◆ **Exercise aim**: Each line of the records needs to be written out exactly, with any image left out.

──────── Record excerpts ────────

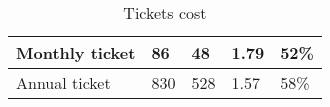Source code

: \begin{table}[H]
\begin{tabular}{|l|l|l|l|l|}
Monthly ticket                                                                                        & 86                                 & 48                                                                                             & 1.79                                                                                              & 52\%                                                                                     \\ \hline
Annual ticket                                                                                         & 830                                & 528                                                                                            & 1.57                                                                                              & 58\%                                                                                     \\ \hline
\end{tabular}
\caption{Tickets cost}
\label{tab:ticket}
\end{table}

────────

◆ **Output of the exercise**:
Source code

: \begin{table}[H]
\begin{tabular}{|l|l|l|l|l|}
Monthly ticket                                                                                        & 86                                 & 48                                                                                             & 1.79                                                                                              & 52\%                                                                                     \\ \hline
Annual ticket                                                                                         & 830                                & 528                                                                                            & 1.57                                                                                              & 58\%                                                                                     \\ \hline
\end{tabular}
\caption{Tickets cost}
\label{tab:ticket}
\end{table}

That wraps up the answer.